Tuesday, March 16, 2010

Iron maiden

As a model for Monday mornings, or for Tuesday mornings, or for any stressed-out weekday morning, may I propose Clara Schumann. That is she up above. Here is a more battleax picture.

"During their marriage, pregnant most of the time, with her children and fragile husband dependent on her, Clara gave about 150 public concerts between 1840 and 1854, sometimes playing days before or after suffering a miscarriage." That is from my Jan Swafford biography of Brahms, now in about 50 pieces.

You got to have servants back then. But still.

She would still have to oversee the household. The buck stopped with her. She put aside her own career. Every day she put out for Robert, how about that? She was also accident prone. This from the Swafford Brahms book: "Accident-prone Clara was then in Cologne for medical reasons, having injured her hand in one of her falls. She was taking the treatment, medieval and unbelievable but approved medical practice, of  'animal baths,' which meant plunging her hand into the entrails of some freshly killed creature."

Yecch! As they used to say in Mad magazine.

Clara was also prone to hysteria. I would be, too!
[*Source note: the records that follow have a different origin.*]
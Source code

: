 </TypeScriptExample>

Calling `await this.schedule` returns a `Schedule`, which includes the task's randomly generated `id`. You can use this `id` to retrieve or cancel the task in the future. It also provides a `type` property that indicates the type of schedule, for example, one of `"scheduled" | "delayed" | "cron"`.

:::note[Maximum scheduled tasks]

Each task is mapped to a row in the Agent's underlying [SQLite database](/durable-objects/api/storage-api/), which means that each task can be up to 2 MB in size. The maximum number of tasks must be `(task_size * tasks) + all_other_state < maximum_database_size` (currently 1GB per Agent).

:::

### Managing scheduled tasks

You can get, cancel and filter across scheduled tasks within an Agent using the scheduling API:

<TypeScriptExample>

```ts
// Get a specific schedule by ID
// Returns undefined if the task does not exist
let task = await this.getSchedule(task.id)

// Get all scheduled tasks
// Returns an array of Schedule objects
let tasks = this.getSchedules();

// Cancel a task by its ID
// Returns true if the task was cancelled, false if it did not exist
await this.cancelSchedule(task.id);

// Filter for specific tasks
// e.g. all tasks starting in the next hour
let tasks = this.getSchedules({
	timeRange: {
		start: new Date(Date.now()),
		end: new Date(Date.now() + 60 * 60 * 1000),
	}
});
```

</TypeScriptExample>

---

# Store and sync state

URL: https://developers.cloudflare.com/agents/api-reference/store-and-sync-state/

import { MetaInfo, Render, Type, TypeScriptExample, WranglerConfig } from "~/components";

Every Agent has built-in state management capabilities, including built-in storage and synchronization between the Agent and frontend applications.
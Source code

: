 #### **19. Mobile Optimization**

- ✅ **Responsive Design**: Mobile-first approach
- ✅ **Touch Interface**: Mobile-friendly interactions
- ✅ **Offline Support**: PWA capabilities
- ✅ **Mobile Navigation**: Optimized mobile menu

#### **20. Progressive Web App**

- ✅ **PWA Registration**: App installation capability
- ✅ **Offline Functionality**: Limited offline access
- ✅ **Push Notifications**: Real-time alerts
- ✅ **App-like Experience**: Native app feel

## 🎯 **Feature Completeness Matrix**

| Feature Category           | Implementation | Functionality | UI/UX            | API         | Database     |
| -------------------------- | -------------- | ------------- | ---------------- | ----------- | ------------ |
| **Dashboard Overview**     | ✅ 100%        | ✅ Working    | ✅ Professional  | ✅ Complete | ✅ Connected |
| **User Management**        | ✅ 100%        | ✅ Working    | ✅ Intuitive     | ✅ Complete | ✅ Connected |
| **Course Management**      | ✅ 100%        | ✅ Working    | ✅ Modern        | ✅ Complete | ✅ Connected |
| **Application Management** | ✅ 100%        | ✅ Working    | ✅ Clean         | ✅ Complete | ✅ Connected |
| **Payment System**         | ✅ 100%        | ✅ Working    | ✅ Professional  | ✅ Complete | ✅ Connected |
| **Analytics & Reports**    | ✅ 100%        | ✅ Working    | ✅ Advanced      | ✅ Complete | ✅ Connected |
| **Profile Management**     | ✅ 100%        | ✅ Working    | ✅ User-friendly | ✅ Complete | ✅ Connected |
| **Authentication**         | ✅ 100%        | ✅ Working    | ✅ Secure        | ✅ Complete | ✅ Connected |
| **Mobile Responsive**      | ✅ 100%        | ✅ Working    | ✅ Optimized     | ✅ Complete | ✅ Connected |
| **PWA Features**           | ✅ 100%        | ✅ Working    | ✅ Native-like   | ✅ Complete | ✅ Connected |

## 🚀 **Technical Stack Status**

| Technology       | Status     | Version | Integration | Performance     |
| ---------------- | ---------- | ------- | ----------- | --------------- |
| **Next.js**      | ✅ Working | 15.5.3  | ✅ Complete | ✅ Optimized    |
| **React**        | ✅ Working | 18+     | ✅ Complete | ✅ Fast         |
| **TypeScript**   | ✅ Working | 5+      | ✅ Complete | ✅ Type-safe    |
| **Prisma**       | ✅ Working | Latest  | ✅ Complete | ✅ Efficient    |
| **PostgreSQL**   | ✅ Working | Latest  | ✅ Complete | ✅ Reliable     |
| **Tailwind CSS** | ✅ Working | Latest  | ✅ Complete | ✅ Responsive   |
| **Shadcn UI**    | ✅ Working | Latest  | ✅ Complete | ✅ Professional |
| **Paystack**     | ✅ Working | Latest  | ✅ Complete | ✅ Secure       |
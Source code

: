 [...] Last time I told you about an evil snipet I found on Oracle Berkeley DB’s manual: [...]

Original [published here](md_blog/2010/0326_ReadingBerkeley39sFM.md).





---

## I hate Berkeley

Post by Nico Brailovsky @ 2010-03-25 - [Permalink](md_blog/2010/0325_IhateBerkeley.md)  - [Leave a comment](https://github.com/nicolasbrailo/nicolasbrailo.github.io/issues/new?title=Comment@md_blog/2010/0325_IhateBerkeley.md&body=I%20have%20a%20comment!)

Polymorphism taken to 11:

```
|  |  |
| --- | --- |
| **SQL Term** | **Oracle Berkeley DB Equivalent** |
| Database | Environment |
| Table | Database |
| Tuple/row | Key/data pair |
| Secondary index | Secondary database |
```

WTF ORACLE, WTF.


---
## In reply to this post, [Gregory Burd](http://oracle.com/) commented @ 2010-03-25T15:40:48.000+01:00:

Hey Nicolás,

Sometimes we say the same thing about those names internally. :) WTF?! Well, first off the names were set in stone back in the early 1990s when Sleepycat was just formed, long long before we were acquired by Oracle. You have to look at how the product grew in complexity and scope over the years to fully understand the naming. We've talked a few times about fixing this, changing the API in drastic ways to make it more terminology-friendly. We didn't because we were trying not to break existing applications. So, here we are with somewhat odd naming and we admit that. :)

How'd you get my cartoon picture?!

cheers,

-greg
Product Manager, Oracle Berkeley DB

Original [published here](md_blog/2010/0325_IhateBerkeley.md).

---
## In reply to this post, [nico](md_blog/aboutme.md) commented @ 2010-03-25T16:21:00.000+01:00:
The great pianist Earl Wild told me once when I got to interview him, "She was not a nice person." I got a kick out of that but if Clara Schumann was not a nice person I do not care, I will tell you that right now.

My hat is off to her.


  1. I dunno - as far as I know, she never fell out of love with Robert. And I'm guessing she loved sex - something no respectable woman in that era would admit. According to Malcom MacDonald, another Brahms biographer, one of the best kept secrets of 19th century music is that she took a violinist named Theodor Kirchner as a post-Schumann lover. I wonder if that's true. Also, she had some skill as a composer.

  2. Prof. G, that is true about Kirchner, as far as I know. But it was like an Ethel Kennedy situation where she did not want to give up her last name, and also Kirchner was not worthy. I agree with you on Robert. I think she did love him and I did not mean to imply he was a pain. And about the putting out, it was just the time I was marveling at, all the demands on her time. I am in awe. Interesting what you say about the respectable women of her era. Good point.

  3. Since your post about Brahms, it makes me wonder where he fits in. I haven't read the Swafford bio, but all the speculation about him and Clara makes me think that at the "moment of truth" between them, he may have panicked at the shattering of a madonna image, and couldn't handle his beloved Clara behaving in any way like a Hamburg waterfront "hostess". I recall your writing about how much you preferred him to Schumann as a man, but you might have found his woman hating streak hard to take. I can't imagine Clara was unaware of it. Also, he was so caustic (but funny) that he comes across conversationally like a Vienna high culture Oscar Levant.

    See? I too can talk about these people as if they were alive. My wife disgustedly calls this proclivity "gossip about dead people".